First up are branched-chain amino acids (BCAAs). I won’t get too geeky here, but what are they? Amino acids are the building blocks of protein. There are eight “essential” amino acids and we must consume them from food because the body cannot manufacture them on its own. Among these eight essential amino acids are the three BCAAs: leucine, isoleucine and valine. BCAAs provide the basis for protein synthesis and energy production and can comprise up to one-third of muscle protein.

Bueller? Bueller?

Ok, here’s the deal, BCAAs, especially leucine, may help: 

  • Build muscle (anabolism)
  • Prevent muscle breakdown (catabolism)
  • Reduce soreness
  • Help burn fat

Thought that might get your attention. Some suggest they can also help with fatigue among athletes but there isn’t enough evidence to go there just yet.

Whenever possible I avoid supplementation and try to get the nutrients I need from food. That’s not always possible or convenient. The following foods are high in BCAAs: whey protein, casein, eggs, soy, milk, cheese, meat, poultry, fish, pork, chicken, cottage cheese and cashews. If you already eat adequate amounts of these foods (i.e. your diet is on point), your fitness program is sound (i.e. you are working a safe and progressed program that is challenging you without overtraining) and you are still not getting the reasonable results you should or are seeing a catabolic effect it would be reasonable to try supplementation.

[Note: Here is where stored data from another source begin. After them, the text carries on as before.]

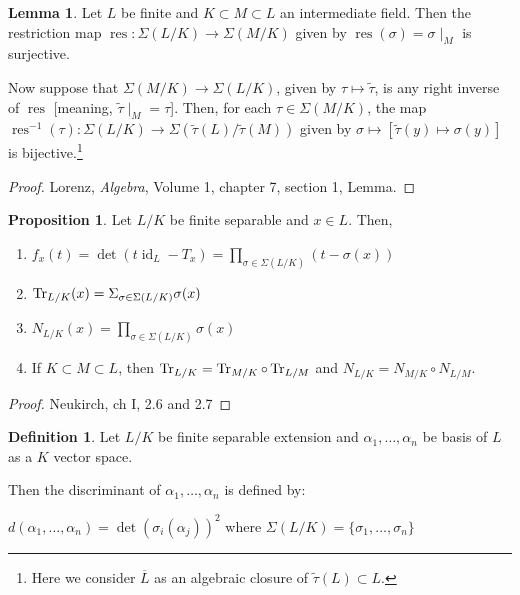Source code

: \documentclass[openany]{amsbook}
\numberwithin{section}{chapter}
\theoremstyle{definition}
\newtheorem*{definition}{Definition}
\newtheorem{proposition}[theorem]{Proposition}
\newtheorem{lemma}[theorem]{Lemma}
\newcommand{\id}{\operatorname{id}}
\begin{document}
\begin{lemma}
Let \(L \) be finite and \(K \subset M \subset L\) an intermediate field. Then the restriction map \(\operatorname{res} : \Sigma (L / K) \to \Sigma (M / K)\) given by \(\operatorname{res}(\sigma) = \sigma \mid_M\)  is surjective.

Now suppose that \(\Sigma (M / K) \to \Sigma (L / K)\), given by \(\tau \mapsto \tilde{\tau}\), is any right inverse of \(\operatorname{res}\) [meaning, \(\tilde{\tau } \mid _M = \tau\)]. Then, for each \(\tau \in \Sigma(M / K)\), the map \(\operatorname{res}^{-1} (\tau) : \Sigma (L / K) \to \Sigma (\tilde{\tau}(L) / \tilde{\tau}(M))\) given by \(\sigma \mapsto [\tilde{\tau}(y) \mapsto \sigma(y)]\)  is bijective.\footnote{Here we consider \(\overline{L}\) as an algebraic closure of \(\tilde{\tau}(L) \subset L\).}
\end{lemma}

\begin{proof}
    Lorenz, \emph{Algebra}, Volume 1, chapter 7, section 1, Lemma.
\end{proof}

\begin{proposition}
    Let \(L / K\) be finite separable and \(x\in L\). Then,
    
    \begin{enumerate}[label=\roman*)]
        \item  \(f_x(t) = \det (t \id_L - T_x) = \prod_{\sigma \in \Sigma (L / K)}^{}(t - \sigma(x)) \)
        
        \item \(\Tr_{L / K}(x) = \Sigma_{\sigma \in \Sigma (L / K)} \sigma(x)\) 
        
        \item \(N_{L / K}(x) = \prod_{\sigma \in \Sigma (L / K)} \sigma (x)\) 
        
        \item If \(K \subset M \subset L\), then \(\Tr_{L / K} = \Tr_{M / K} \circ \Tr_{L / M}\) and \(N_{L / K} = N_{M / K} \circ N_{L / M}\). 

    \end{enumerate}  

\end{proposition}

\begin{proof}
    Neukirch, ch I, 2.6 and 2.7
\end{proof}

\begin{definition}
    Let \(L /K\) be finite separable extension and \(\alpha_1, \dots , \alpha_n\) be basis of \(L\) as a \(K\) vector space.

    Then the discriminant of \(\alpha_1, \dots ,\alpha_n\) is defined by:

    \(d(\alpha_1, \dots , \alpha_n) = \det(\sigma_i(\alpha_j))^2\) where \(\Sigma (L / K) = \{ \sigma_1, \dots , \sigma_n \} \) 
\end{definition}
\end{document}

In my opinion, it doesn’t really matter the brand. I’ve tried all of the following and the results were about the same. I frankly just go to GNC and buy whatever is on sale. I just make sure that the product contains all three of the BCAAs (leucine, isoleucine and valine). I mix 5g with water and sip on it during high intensity (HIIT cardio and/or HEAVY lifting) workouts of an hour or more. I skip it on lighter days and I only drink it during workouts.

In my experience, it helps with soreness and it might be placebo but periods that I use it I do notice better muscle cuts and lower body fat (maybe when I take it I work harder or better). Several of my clients report similar results. So if it’s science or placebo I don’t really care; I like the results.  

Added bonus, science suggests BCAAs help with satiety (making us feel full and stopping us from eating our feelings). I have a nasty sweettooth. Days I take BCAAs I notice my cravings for sweets are noticeably diminished. This may come from more balanced insulin, or it may just be the powered supplement itself is super sweet and puts me off sweets. Again, I don’t care why. It works for me!